* **What you need to do**
Repeat the listing below exactly. Pictures do not belong in the copy.

* **Entries supplied**
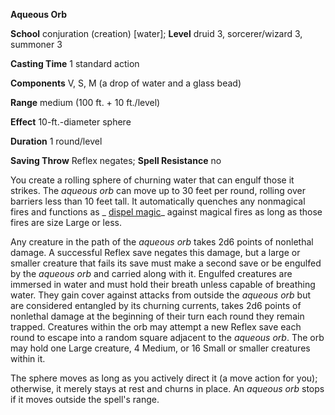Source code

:  **Aqueous Orb**

**School** conjuration (creation) [water]; **Level** druid 3, sorcerer/wizard 3, summoner 3

**Casting Time** 1 standard action

**Components** V, S, M (a drop of water and a glass bead)

**Range** medium (100 ft. + 10 ft./level)

**Effect** 10-ft.-diameter sphere

**Duration** 1 round/level

**Saving Throw** Reflex negates; **Spell Resistance** no

You create a rolling sphere of churning water that can engulf those it strikes. The _aqueous orb_ can move up to 30 feet per round, rolling over barriers less than 10 feet tall. It automatically quenches any nonmagical fires and functions as _ [dispel magic](../../spells/dispelMagic#_dispel-magic)_ against magical fires as long as those fires are size Large or less.

Any creature in the path of the _aqueous orb_ takes 2d6 points of nonlethal damage. A successful Reflex save negates this damage, but a large or smaller creature that fails its save must make a second save or be engulfed by the _aqueous orb_ and carried along with it. Engulfed creatures are immersed in water and must hold their breath unless capable of breathing water. They gain cover against attacks from outside the _aqueous orb_ but are considered entangled by its churning currents, takes 2d6 points of nonlethal damage at the beginning of their turn each round they remain trapped. Creatures within the orb may attempt a new Reflex save each round to escape into a random square adjacent to the _aqueous orb_. The orb may hold one Large creature, 4 Medium, or 16 Small or smaller creatures within it.

The sphere moves as long as you actively direct it (a move action for you); otherwise, it merely stays at rest and churns in place. An _aqueous orb_ stops if it moves outside the spell's range.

* **Result of the exercise**
Source code

:  **Aqueous Orb**

**School** conjuration (creation) [water]; **Level** druid 3, sorcerer/wizard 3, summoner 3

**Casting Time** 1 standard action

**Components** V, S, M (a drop of water and a glass bead)

**Range** medium (100 ft. + 10 ft./level)

**Effect** 10-ft.-diameter sphere

**Duration** 1 round/level

**Saving Throw** Reflex negates; **Spell Resistance** no

You create a rolling sphere of churning water that can engulf those it strikes. The _aqueous orb_ can move up to 30 feet per round, rolling over barriers less than 10 feet tall. It automatically quenches any nonmagical fires and functions as _ [dispel magic](../../spells/dispelMagic#_dispel-magic)_ against magical fires as long as those fires are size Large or less.

Any creature in the path of the _aqueous orb_ takes 2d6 points of nonlethal damage. A successful Reflex save negates this damage, but a large or smaller creature that fails its save must make a second save or be engulfed by the _aqueous orb_ and carried along with it. Engulfed creatures are immersed in water and must hold their breath unless capable of breathing water. They gain cover against attacks from outside the _aqueous orb_ but are considered entangled by its churning currents, takes 2d6 points of nonlethal damage at the beginning of their turn each round they remain trapped. Creatures within the orb may attempt a new Reflex save each round to escape into a random square adjacent to the _aqueous orb_. The orb may hold one Large creature, 4 Medium, or 16 Small or smaller creatures within it.

The sphere moves as long as you actively direct it (a move action for you); otherwise, it merely stays at rest and churns in place. An _aqueous orb_ stops if it moves outside the spell's range.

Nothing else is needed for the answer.